I have often thought that the industrious efforts to
persuade the people that I have been untrue to freedom in Kansas, present the
most remarkable instances of the success of a lie against the truth. Having
done what I could for her in Congress, I came home to do much more for her. My
use of men and money to keep slavery out of that territory has been limited
only by my ability.
The true history of Kansas is yet to be written. The
impression that she has been preserved from the grasp of slavery by the skill
of party leaders and by speeches in Congress, is as false as it is common. She
has been preserved from it by her own brave spirits and strong arms.

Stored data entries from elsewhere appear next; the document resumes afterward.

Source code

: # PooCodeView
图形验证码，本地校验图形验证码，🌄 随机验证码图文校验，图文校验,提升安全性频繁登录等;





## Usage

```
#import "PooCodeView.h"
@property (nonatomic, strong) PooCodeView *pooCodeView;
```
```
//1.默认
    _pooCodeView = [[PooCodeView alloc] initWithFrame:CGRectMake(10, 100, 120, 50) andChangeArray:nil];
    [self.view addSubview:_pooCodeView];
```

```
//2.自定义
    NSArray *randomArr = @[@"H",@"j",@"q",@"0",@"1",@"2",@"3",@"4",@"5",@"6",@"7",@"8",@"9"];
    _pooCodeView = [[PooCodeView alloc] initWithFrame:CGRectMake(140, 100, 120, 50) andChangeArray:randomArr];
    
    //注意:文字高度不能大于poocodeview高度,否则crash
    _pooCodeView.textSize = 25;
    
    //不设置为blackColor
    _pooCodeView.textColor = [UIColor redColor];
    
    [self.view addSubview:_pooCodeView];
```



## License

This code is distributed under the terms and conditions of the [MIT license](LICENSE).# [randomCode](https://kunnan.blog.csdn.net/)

To no man
living is so much praise due for beating back the tide of border ruffianism and
slavery as to my old and dear friend
John Brown of Osowatomie. Though he has had at no time under his command more
than one hundred and fifty fighting men, yet by his unsurpassed skill and
courage he has accomplished wonders for the cause of freedom. Small as have
been the armed forces, which have saved Kansas, their maintenance has
nevertheless taxed some persons heavily. My eye at this moment is on one
merchant in Boston, who has contributed several thousand dollars to this
object. What, compared with him, has gaseous oratory, in or out of Congress,
done for Kansas?
No man out of Kansas has done so much as Eli Thayer to save
her; and no man in Kansas as John Brown — Old John Brown, the fighter. Kansas
owes her salvation to no party — to no speeches and no votes either in Congress
or elsewhere. She owes it to her ample preparations to repel by physical force
the aggressions of slavery. She believed slavery to be a pirate — the
superlative pirate; and she prepared herself to deal with it in just that
common sense way that every persistent pirate is to be dealt with.